Manipulating Nested Data Just Got Easier in Apache Spark 3.1.1

Farooq Qaiser
11 min readMar 8, 2021

--

In previous versions of Apache Spark, adding or dropping deeply nested fields could be a challenging programming exercise. In this article, we’ll be demonstrating how you can use the newly added Column.withField and Column.dropFields APIs to perform these kinds of operations trivially. In addition, we’ll also be sharing some of the thought-process that went into the design of these new APIs as well as taking a quick peek at how they work under-the-hood.

Spark 3.1.1 Scala 2.12.10

Things to note

As a disclaimer of sorts, I contributed most of the code for these new APIs to the Apache Spark project (with significant help from the open-source community!) so this article will likely be biased towards my own views and you should note that all opinions expressed herein are purely my own.

The other thing to note is that although we’ll be using Scala throughout this article, the equivalent code in Python or R shouldn’t look much different.
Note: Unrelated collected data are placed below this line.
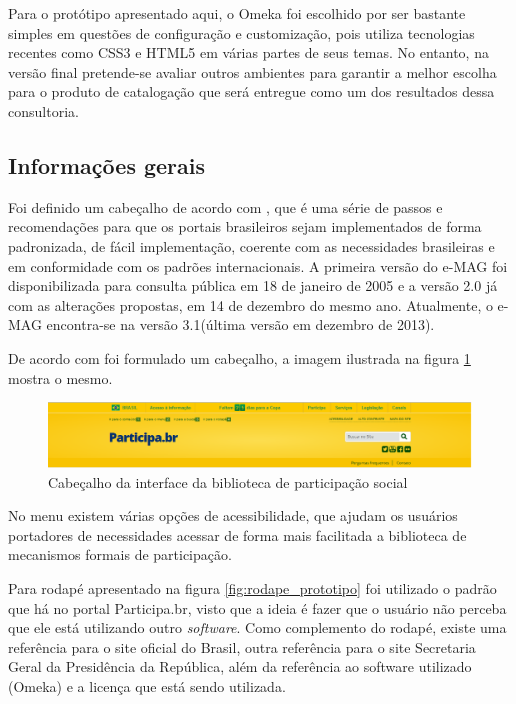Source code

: Para o protótipo apresentado aqui, o Omeka foi escolhido por ser bastante simples em questões de configuração e customização, pois utiliza tecnologias recentes como CSS3 e HTML5 em várias partes de seus temas. No entanto, na versão final pretende-se avaliar outros ambientes para garantir a melhor escolha para o produto de catalogação que será entregue como um dos resultados dessa consultoria. 

\subsection*{Informações gerais}

Foi definido um cabeçalho de acordo com \cite{emag2013usabilidade}, que é uma série de passos e recomendações para que os portais brasileiros sejam implementados de forma padronizada, de fácil implementação, coerente com as necessidades brasileiras e em conformidade com os padrões internacionais. A primeira versão do e-MAG foi disponibilizada para consulta pública em 18 de janeiro de 2005 e a versão 2.0 já com as alterações propostas, em 14 de dezembro do mesmo ano. Atualmente, o e-MAG encontra-se na versão 3.1(última versão em dezembro de 2013). 

De acordo com \cite{emag2013usabilidade} foi formulado um cabeçalho, a imagem ilustrada na figura \ref{fig:cab_prototipo} mostra o mesmo.

\graphicspath{{figuras/prototipo/}}
\begin{figure}[H]
\centering
\includegraphics[width=1.0\textwidth]{cabecalho}
\caption{Cabeçalho da interface da biblioteca de participação social}
\label{fig:cab_prototipo}
\end{figure}

No menu existem várias opções de acessibilidade, que ajudam os usuários portadores de necessidades acessar de forma mais facilitada a biblioteca de mecanismos formais de participação.

Para rodapé apresentado na figura \ref{fig:rodape_prototipo} foi utilizado o padrão que há no portal Participa.br, visto que a ideia é fazer que o usuário não perceba que ele está utilizando outro \textit{software}. Como complemento do rodapé, existe uma referência para o site oficial do Brasil, outra referência para o site Secretaria Geral da Presidência da República, além da referência ao software utilizado (Omeka) e a licença que está sendo utilizada.

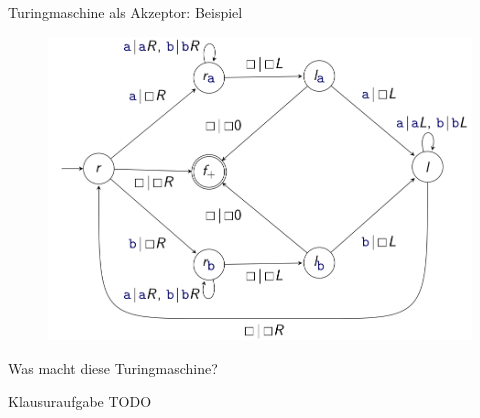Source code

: \begin{frame}{Turingmaschine als Akzeptor: Beispiel}
    \begin{figure}
        \includegraphics[scale=0.3]{graphics/12/palindrom.png}
    \end{figure}
    Was macht diese Turingmaschine?
\end{frame}
\begin{frame}{Klausuraufgabe}
    TODO
\end{frame}
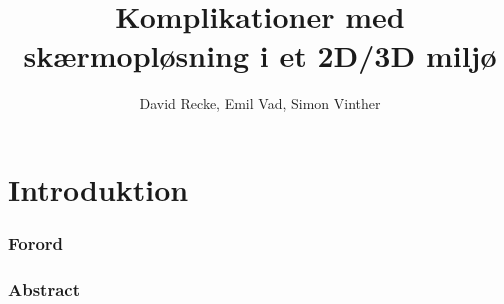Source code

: \documentclass[twoside]{report}
\author{David Recke, Emil Vad, Simon Vinther}
\title{Komplikationer med skærmopløsning i et 2D/3D miljø}
\begin{document}
	\maketitle
	\tableofcontents
		
	\chapter{Introduktion}
		\subsection{Forord}
		

	\subsection{Abstract}
		

	\clearpage


	\appendix
\end{document}
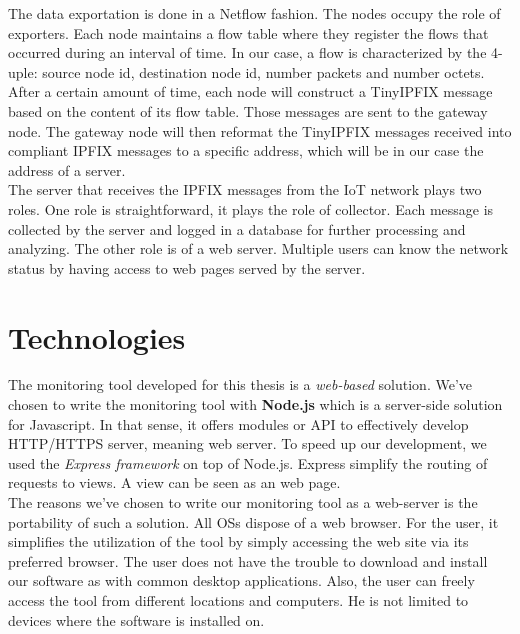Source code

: The data exportation is done in a Netflow fashion. The nodes occupy the role of exporters. Each node maintains a flow table where they register the flows that occurred during an interval of time. In our case, a flow is characterized by the 4-uple: source node id, destination node id, number packets and number octets. After a certain amount of time, each node will construct a TinyIPFIX message based on the content of its flow table. Those messages are sent to the gateway node. The gateway node will then reformat the TinyIPFIX messages received into compliant IPFIX messages to a specific address, which will be in our case the address of a server.\\

The server that receives the IPFIX messages from the IoT network plays two roles. One role is straightforward, it plays the role of collector. Each message is collected by the server and logged in a database for further processing and analyzing. The other role is of a web server. Multiple users can know the network status by having access to web pages served by the server.

\section{Technologies}

The monitoring tool developed for this thesis is a \textit{web-based} solution. We've chosen to write the monitoring tool with \textbf{Node.js} \cite{website:nodejs} which is a server-side solution for Javascript. In that sense, it offers modules or API to effectively develop HTTP/HTTPS server, meaning web server. To speed up our development, we used the \textit{Express framework} \cite{website:express} on top of Node.js. Express simplify the routing of requests to views. A view can be seen as an web page. \\

The reasons we've chosen to write our monitoring tool as a web-server is the portability of such a solution. All OSs dispose of a web browser. For the user, it simplifies the utilization of the tool by simply accessing the web site via its preferred browser. The user does not have the trouble to download and install our software as with common desktop applications. Also, the user can freely access the tool from different locations and computers. He is not limited to devices where the software is installed on. \\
If you’re looking to follow along in your REPL, you can find all the code we’ll be using in this gist.

With those out of the way, let’s dive right in.

Sample Data

First, let’s create a DataFrame with some sample nested data to work with:

Generating a DataFrame with a StructType column.

To keep things simple, we’ve created our DataFrame with only one row containing actual data for a fictional person named James. We also have another row to represent missing data (don’t worry about this too much for now, it will soon become clear why we need this). Our DataFrame has one top-level field (or column if you prefer) named person and the rest of the fields are all nested inside this. If you care about terminology, we say the name field is nested one level deep whereas the city and income fields are nested two levels deep.
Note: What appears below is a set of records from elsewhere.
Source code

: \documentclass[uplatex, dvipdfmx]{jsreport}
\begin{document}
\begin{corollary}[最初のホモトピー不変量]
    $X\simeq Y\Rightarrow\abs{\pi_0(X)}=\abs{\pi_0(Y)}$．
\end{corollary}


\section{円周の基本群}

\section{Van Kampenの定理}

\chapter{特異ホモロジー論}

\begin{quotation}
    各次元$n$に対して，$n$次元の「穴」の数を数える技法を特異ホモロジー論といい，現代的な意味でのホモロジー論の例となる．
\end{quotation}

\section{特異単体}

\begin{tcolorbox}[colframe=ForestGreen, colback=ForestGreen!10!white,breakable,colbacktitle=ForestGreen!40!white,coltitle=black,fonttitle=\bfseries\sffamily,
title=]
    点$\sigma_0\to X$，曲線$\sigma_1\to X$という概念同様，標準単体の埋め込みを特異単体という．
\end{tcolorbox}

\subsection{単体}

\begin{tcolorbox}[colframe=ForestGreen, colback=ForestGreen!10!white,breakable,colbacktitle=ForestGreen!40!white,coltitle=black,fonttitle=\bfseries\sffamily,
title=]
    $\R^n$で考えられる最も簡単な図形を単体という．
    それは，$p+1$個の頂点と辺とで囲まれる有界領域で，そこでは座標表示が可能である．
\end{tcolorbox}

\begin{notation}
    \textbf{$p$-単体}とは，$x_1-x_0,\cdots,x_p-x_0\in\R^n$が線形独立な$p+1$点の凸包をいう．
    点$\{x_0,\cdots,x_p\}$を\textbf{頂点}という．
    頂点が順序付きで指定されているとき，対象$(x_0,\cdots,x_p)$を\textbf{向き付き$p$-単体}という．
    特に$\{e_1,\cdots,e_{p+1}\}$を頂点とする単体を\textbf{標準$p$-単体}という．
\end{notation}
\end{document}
Now, let’s say we want to add a new nested age field inside of person. Before we demonstrate how easy it is to do this in the latest version of Apache Spark, it’s helpful to see how we would have done this in previous versions of Spark and understand why it could be challenging.

Adding a new nested field prior to Apache Spark 3.1.1

In previous versions of Spark, the only built-in function you had at your disposal for modifying nested fields was the functions.struct method. Using this method, we can add a new nested age field like so:

Adding a new nested field using the functions.struct API.

As you can see, we didn’t need to write much code for this simple exercise, which is good news. Unfortunately, while the result looks reasonable for the first row of our DataFrame, the second row probably isn’t what we had intended. Our code has expanded what was originally a null value into a struct consisting of null values for each of the pre-existing fields in the schema. In general, we would probably want to preserve the null values as just that. This is easily remedied with a little more code:

Adding a new nested field whilst preserving null values using the functions.struct API.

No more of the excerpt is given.